When it comes to things like Game of the Year and sales figures, we spend a lot of time looking at consoles. We spend much less time with PC games (unless you’re checking out a PC-centric outlet). It feels like that’s generally due to more of a perceived sense of identity with consoles, what with all the battles over exclusives. But while consoles are busy trading blockbuster blows, the PC space paints a different sort of picture about that slice of the gaming pie. At least on Steam, the current biggest PC gaming platform, it doesn’t seem like the game of the year is really about games of the year anymore.

Every year, Valve runs several end of the year lists based on various metrics. For the purposes of this little discussion, we’re looking at the Best of 2018 Top Sellers list and the Best of 2018 Most Played list. The former is about gross revenue, which means total money brought in from sales, DLC, subscriptions, and so on. The second list is for concurrent players, a metric that has grown more and more important as single video games have become more long term time investments.

The top ten for each list (ordering isn’t clear) are as follows:

Top Sellers

  • The Elder Scrolls Online
  • PUBG
  • Rocket League
  • Rainbow Six Siege
  • CS:GO
  • Assassin’s Creed Odyssey
  • Far Cry 5
  • Grand Theft Auto V
  • Warframe
  • Civilization VI
  • Monster Hunter: World
  • Dota 2

Most Played

  • CS: GO
  • Dota 2
  • Rainbow Six Siege
  • Team Fortress 2
  • Grand Theft Auto V
  • Path of Exile
  • PUBG
  • Realm Royale
  • Warframe
  • Monster Hunter: World

The common theme for both lists is that each one is mostly populated by games that released in years other than 2018. That was what immediately stood out to me when I saw these lists. It’s a complete contradiction to the typical Game of the Year conversations I’m used to, as a PC outsider. But there’s a second common theme as well, and that’s Monster Hunter .
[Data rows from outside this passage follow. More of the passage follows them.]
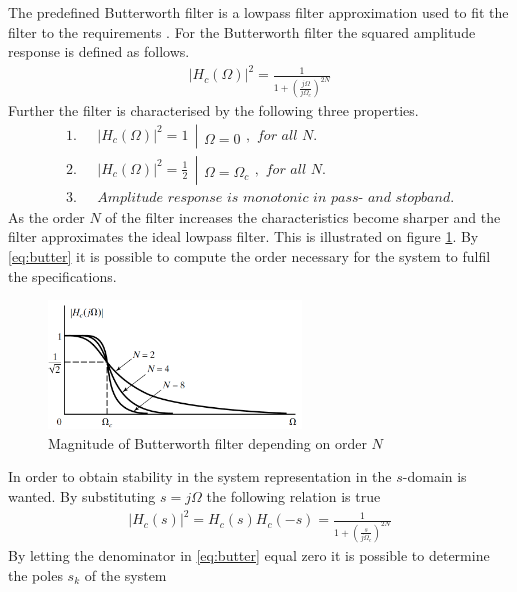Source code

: The predefined Butterworth filter is a lowpass filter approximation used to fit the filter to the requirements . For the Butterworth filter the squared amplitude response is defined as follows.
\begin{align}\label{eq:butter}
|H_c(\Omega)|^2=\frac{1}{1+\left( \frac{j\Omega}{j\Omega_c}\right)^{2N}}
\end{align} 
Further the filter is characterised by the following three properties.
\begin{align}
1.& \ \ \ |H_c(\Omega)|^2 = 1 \  \ \left|\begin{matrix}
\\ 
\Omega=0
\end{matrix}\right. , \textit{ for all }N. \\
2.& \ \ \ |H_c(\Omega)|^2 = \frac{1}{2} \  \ \left|\begin{matrix}
\\ 
\Omega=\Omega_c
\end{matrix}\right. , \textit{ for all }N. \\
3.& \ \ \ \textit{Amplitude response is monotonic in pass- and stopband.}
\end{align}
As the order $N$ of the filter increases the characteristics become sharper and the filter approximates the ideal lowpass filter. This is illustrated on figure \ref{fig:butter}. By \eqref{eq:butter} it is possible to compute the order necessary for the system to fulfil the specifications.            
\begin{figure}[H]
    \centering
    \includegraphics[width = 0.6\textwidth]{figures/butterworth.png}
    \caption{Magnitude of Butterworth filter depending on order $N$ }
    \label{fig:butter}
\end{figure} 
In order to obtain stability in the system representation in the $s$-domain is wanted. By substituting $s=j\Omega$ the following relation is true
\begin{align}
|H_c(s)|^2 = H_c(s)H_c(-s)= \frac{1}{1+\left( \frac{s}{j\Omega_c}\right)^{2N}}
\end{align} 
By letting the denominator in \eqref{eq:butter} equal zero it is possible to determine the poles $s_k$ of the system
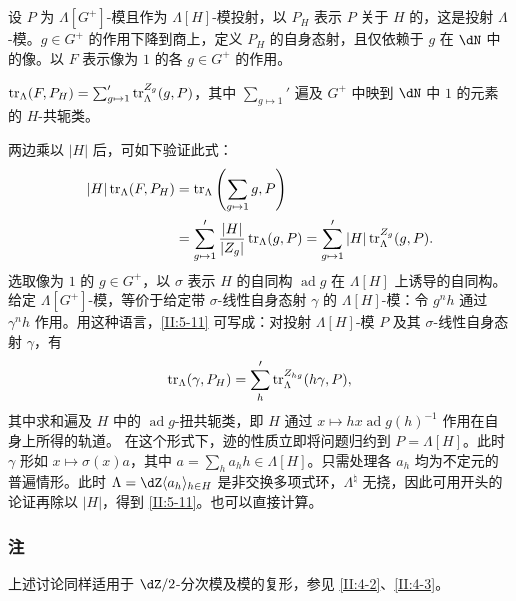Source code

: \subsection{}\label{II:5-10}
设 $P$ 为 $\Lambda[G^+]$-模且作为 $\Lambda[H]$-模投射，以 $P_H$ 表示 $P$ 关于 $H$ 的，这是投射 $\Lambda$-模。$g\in G^+$ 的作用下降到商上，定义 $P_H$ 的自身态射，且仅依赖于 $g$ 在 $\dN$ 中的像。以 $F$ 表示像为 $1$ 的各 $g\in G^+$ 的作用。
\begin{proposition_}\label{II:5-11}
$\tr_\Lambda(F,P_H)=\sum_{g\mapsto1}'\tr_\Lambda^{Z_g}(g,P)$，其中 $\sum_{g\mapsto1}'$ 遍及 $G^+$ 中映到 $\dN$ 中 $1$ 的元素的 $H$-共轭类。
\end{proposition_}
两边乘以 $|H|$ 后，可如下验证此式：
\begin{align*}
|H|\tr_\Lambda(F,P_H)&=\tr_\Lambda\left(\sum_{g\mapsto1}g,P\right)\\
&=\sum_{g\mapsto1}'\frac{|H|}{|Z_g|}\tr_\Lambda(g,P)
=\sum_{g\mapsto1}'|H|\tr_\Lambda^{Z_g}(g,P).
\end{align*}
选取像为 $1$ 的 $g\in G^+$，以 $\sigma$ 表示 $H$ 的自同构 $\operatorname{ad}g$ 在 $\Lambda[H]$ 上诱导的自同构。给定 $\Lambda[G^+]$-模，等价于给定带 $\sigma$-线性自身态射 $\gamma$ 的 $\Lambda[H]$-模：令 $g^nh$ 通过 $\gamma^nh$ 作用。用这种语言，\ref{II:5-11} 可写成：对投射 $\Lambda[H]$-模 $P$ 及其 $\sigma$-线性自身态射 $\gamma$，有
\[\tr_\Lambda(\gamma,P_H)=\sum_h'\tr_\Lambda^{Z_{hg}}(h\gamma,P),\]
其中求和遍及 $H$ 中的 $\operatorname{ad}g$-扭共轭类，即 $H$ 通过 $x\mapsto h x\operatorname{ad}g(h)^{-1}$ 作用在自身上所得的轨道。
在这个形式下，迹的性质立即将问题归约到 $P=\Lambda[H]$。此时 $\gamma$ 形如 $x\mapsto\sigma(x)a$，其中 $a=\sum_ha_hh\in\Lambda[H]$。只需处理各 $a_h$ 均为不定元的普遍情形。此时 $\Lambda=\dZ\langle a_h\rangle_{h\in H}$ 是非交换多项式环，$\Lambda^\natural$ 无挠，因此可用开头的论证再除以 $|H|$，得到 \ref{II:5-11}。也可以直接计算。

\subsubsection{注}\label{II:5-11-1}
上述讨论同样适用于 $\dZ/2$-分次模及模的复形，参见 \ref{II:4-2}、\ref{II:4-3}。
Monster Hunter: World is an exceptional game in many ways. Not only is it an incredible video game, as evidenced by its miraculous presence in the televised/streamed The Game Awards standings, but it’s also literally the top-selling game in Capcom history. We’re talking a series that, while huge in Japan, never truly took off over here, yet this game arrived and smashed all expectations like a raging Rathalos. On the revenue side, sure, a couple of Ubisoft titles that have tons of name clout showed up, but Monster Hunter is the only 2018 game that made both lists. Part of that is undoubtedly its multiplayer appeal, but Monster Hunter: World hardly has DLC. It generated that revenue on pure sales juice.
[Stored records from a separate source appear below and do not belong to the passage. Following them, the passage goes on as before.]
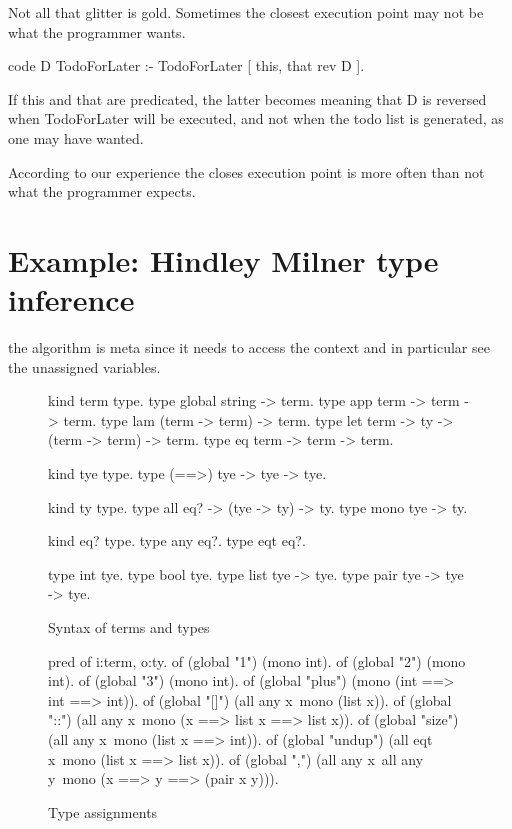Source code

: \documentclass[a4paper, 11pt]{book}
\begin{document}
Not all that glitter is gold. Sometimes the closest execution
point may not be what the programmer wants.

\begin{elpicode}
  code D TodoForLater  :-
    TodoForLater [ this, that {rev D} ].
\end{elpicode}

If this and that are predicated, the latter becomes
 meaning that
D is reversed when TodoForLater will be executed, and
not when the todo list is generated, as one may have wanted.

According to our experience the closes execution point
is more often than not what the programmer expects.

\section{Example: Hindley Milner type inference}

the algorithm is meta since it needs to access the context and
in particular see the unassigned variables.

\begin{figure}
\begin{elpicode}
kind term type.
type global  string -> term.
type app term -> term -> term.
type lam (term -> term) -> term.
type let term -> ty -> (term -> term) -> term.
type eq  term -> term -> term.

kind tye type.
type (==>) tye -> tye -> tye.  

kind ty type.
type all    eq? -> (tye -> ty) -> ty.
type mono   tye -> ty.

kind eq? type.
type any eq?. %
type eqt eq?. %

type int   tye.
type bool  tye.
type list  tye -> tye.
type pair  tye -> tye -> tye.
\end{elpicode}
\caption[syntax]{Syntax of terms and types\label{hm:syntax}}
\end{figure}


\begin{figure}
\begin{elpicode}
pred of i:term, o:ty.
of (global "1")      (mono int).
of (global "2")      (mono int).
of (global "3")      (mono int).
of (global "plus")   (mono (int ==> int ==> int)).
of (global "[]")    (all any x\ mono (list x)).
of (global "::")    (all any x\ mono (x ==> list x ==> list x)).
of (global "size")  (all any x\ mono (list x ==> int)).
of (global "undup") (all eqt x\ mono (list x ==> list x)).
of (global ",")     (all any x\ all any y\ mono (x ==> y ==> (pair x y))).
\end{elpicode}
\caption[type assignments]{Type assignments\label{hm:env}}
\end{figure}
  
\end{document}
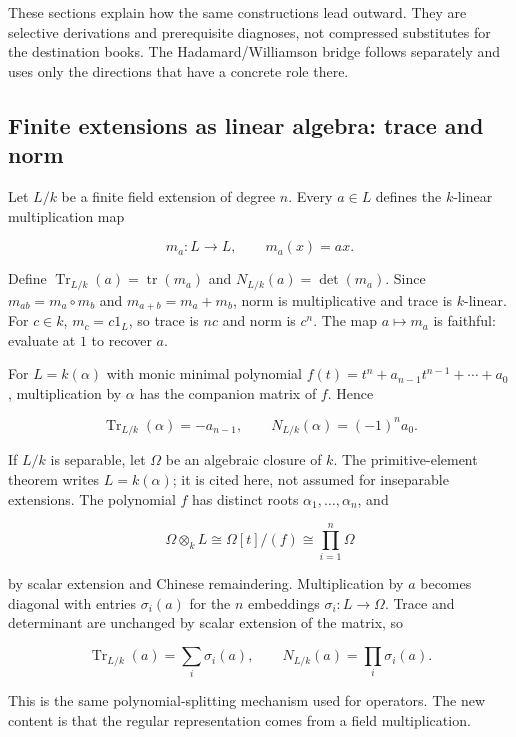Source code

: \documentclass[
  11pt,
]{article}
\begin{document}
These sections explain how the same constructions lead outward. They are
selective derivations and prerequisite diagnoses, not compressed
substitutes for the destination books. The Hadamard/Williamson bridge
follows separately and uses only the directions that have a concrete
role there.

\subsection{Finite extensions as linear algebra: trace and
norm}\label{finite-extensions-as-linear-algebra-trace-and-norm}

Let \(L/k\) be a finite field extension of degree \(n\). Every
\(a\in L\) defines the \(k\)-linear multiplication map

\[m_a:L\to L,\qquad m_a(x)=ax.\]

Define \(\operatorname{Tr}_{L/k}(a)=\operatorname{tr}(m_a)\) and
\(N_{L/k}(a)=\det(m_a)\). Since \(m_{ab}=m_a\circ m_b\) and
\(m_{a+b}=m_a+m_b\), norm is multiplicative and trace is \(k\)-linear.
For \(c\in k\), \(m_c=c1_L\), so trace is \(nc\) and norm is \(c^n\).
The map \(a\mapsto m_a\) is faithful: evaluate at \(1\) to recover
\(a\).

For \(L=k(\alpha)\) with monic minimal polynomial
\(f(t)=t^n+a_{n-1}t^{n-1}+\cdots+a_0\), multiplication by \(\alpha\) has
the companion matrix of \(f\). Hence

\[\operatorname{Tr}_{L/k}(\alpha)=-a_{n-1},\qquad
N_{L/k}(\alpha)=(-1)^n a_0.\]

If \(L/k\) is separable, let \(\Omega\) be an algebraic closure of
\(k\). The primitive-element theorem writes \(L=k(\alpha)\); it is cited
here, not assumed for inseparable extensions. The polynomial \(f\) has
distinct roots \(\alpha_1,\ldots,\alpha_n\), and

\[\Omega\otimes_k L\cong\Omega[t]/(f)
\cong\prod_{i=1}^n\Omega\]

by scalar extension and Chinese remaindering. Multiplication by \(a\)
becomes diagonal with entries \(\sigma_i(a)\) for the \(n\) embeddings
\(\sigma_i:L\to\Omega\). Trace and determinant are unchanged by scalar
extension of the matrix, so

\[\operatorname{Tr}_{L/k}(a)=\sum_i\sigma_i(a),\qquad
N_{L/k}(a)=\prod_i\sigma_i(a).\]

This is the same polynomial-splitting mechanism used for operators. The
new content is that the regular representation comes from a field
multiplication.
\end{document}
Sometimes Good Isn’t Good Enough

To me, that shows me that the service model for games, while a very unstable and competitive space to insert oneself in, is totally working (in a specific way, with asterisks aplenty). Games are sustaining themselves through their service-oriented models for years at a time. What these lists don’t show is the distance between the haves and the have-nots (RIP LawBreakers ), but it is indicative of the kind of successes we’re going to be seeing down the road. In terms of pure metrics, being new and good isn’t enough anymore. You have to be new and exceptional, if you aren’t a game that already has a built-in base feeding into service models. I mean, Far Cry 5 was a controversial game, so it’s hard to speak of its spot, but even Assassin’s Creed: Odyssey stood out among its siblings to both gamers and critics. It too is an exceptional game.

The PC gaming market is still like the Wild West, as much of a stale comparison that is. Marketplaces come and go, and Steam’s spot at the top of the mountain is being actively challenged as 2018 winds down. Part of that vibe is the intense competition, that keeps even larger games from standing out or making an impact in the charts. It’s the space for service games to roam as kings, and as we see clearly here, the space where the 2018-ass Monster Hunter: World shares the stage with Counter-Strike . It’s a striking sign of the times, but in such an unstable space, it can hardly be considered a sign of the future. So what’s next?